# need opinions



## Anonymous (Jan 1, 1970)

Im 25 years old and a Deputy Sheriff (pt). i started my law enforcement career about 3 years ago as a constable with a local P.D..i also worked as a campus police officer for almost 2 years till i was let go do to "budget cuts." my question is i've been thinking becoming a C/O at a local corrections facility (Dartmouth H.O.C). but im not sure what to think. part of me says i should have no problem because i do have experience. the other part cautions me because im not sure what to expect (i.e being locked down with the prisoners). the people who really know me say i should not have a problem , but im looking for more advice from people with the experience P/O- C/O anyone who can help your advice will be a huge help and greatly appreciated.


----------



## beau (May 2, 2002)

I worked for the state DOC for 3 years. It was not the job for me. It is a difficult job in a sense that yes you are locked in for 8 hours, but there really is not much to it unless of course when the "shat" hits the fan. And the shat will hit the fan and you have to be ready for it. If your goal is to be on a PD I would stay right where you are. It is a mentally tough job just like any other law enforcement job. In corrections you do work with alot of people who really do not care about anything, have no goals, or even morals. One guy told me when I first started to "watch my back" and he was not talking about the inmates. Obviously you do make your own decisions, but you asked so I told.


----------



## Officer Dunngeon (Aug 16, 2002)

I would rather drive small metal spikes through my eyeballs while pouring salted lemon juice over freshly cut flesh wounds than be a C.O.... but that's just me. I just don't think that lifestyle is for me, but thumbs up to the people that do it everyday. I would like to put the bad guys in there, not be stuck in there all day everyday with them.

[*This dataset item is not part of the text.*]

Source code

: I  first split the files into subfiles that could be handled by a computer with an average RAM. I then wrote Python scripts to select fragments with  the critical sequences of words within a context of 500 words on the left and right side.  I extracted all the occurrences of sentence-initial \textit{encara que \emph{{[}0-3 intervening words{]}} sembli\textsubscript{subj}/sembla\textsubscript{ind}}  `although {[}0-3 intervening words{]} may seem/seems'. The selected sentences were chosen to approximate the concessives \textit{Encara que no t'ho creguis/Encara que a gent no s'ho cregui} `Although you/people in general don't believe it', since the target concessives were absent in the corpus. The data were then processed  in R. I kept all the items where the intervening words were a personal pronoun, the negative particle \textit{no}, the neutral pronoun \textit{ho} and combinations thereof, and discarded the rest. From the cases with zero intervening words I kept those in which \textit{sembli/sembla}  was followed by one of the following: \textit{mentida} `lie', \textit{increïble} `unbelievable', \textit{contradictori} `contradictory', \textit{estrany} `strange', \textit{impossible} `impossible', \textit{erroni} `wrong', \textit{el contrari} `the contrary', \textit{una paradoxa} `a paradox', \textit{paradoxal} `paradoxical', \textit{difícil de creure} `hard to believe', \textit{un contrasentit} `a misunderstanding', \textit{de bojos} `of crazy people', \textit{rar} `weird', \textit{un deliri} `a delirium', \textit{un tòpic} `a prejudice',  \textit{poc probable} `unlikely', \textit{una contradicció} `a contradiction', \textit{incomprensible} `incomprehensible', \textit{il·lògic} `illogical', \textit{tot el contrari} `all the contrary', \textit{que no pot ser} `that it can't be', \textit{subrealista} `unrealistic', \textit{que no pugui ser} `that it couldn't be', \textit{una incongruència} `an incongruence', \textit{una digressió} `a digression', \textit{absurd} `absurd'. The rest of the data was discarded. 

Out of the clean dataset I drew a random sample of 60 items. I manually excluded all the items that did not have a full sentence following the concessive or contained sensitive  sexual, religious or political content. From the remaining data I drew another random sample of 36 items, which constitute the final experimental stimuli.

But like I said, that's just me...


----------



## Irishpride (May 5, 2002)

I interviewed for CO @ DHOC 2 weeks ago. I personally like that department a lot and wish I could have continued in the hiring process but I had to rescind my application due to the Temporary status of the position (no benefits). As far as being a little apprehensive, well I don't know what kind of person you are. Best of luck to you if you peruse that route.


----------



## PearlOnyx (Jun 28, 2002)

Being a CO is allright. I do like my job very much, but you have to find your nitch very quickly. Some people can be satisfied with just sitting on a cell block and doing the same job for 20 years. Personally, that wasn't for me, so I've pursued different things, small as they may be to break up my day. Unless you either like being a housing officer very much, or you have something different that keeps you busy, it's easy to become bored very quick.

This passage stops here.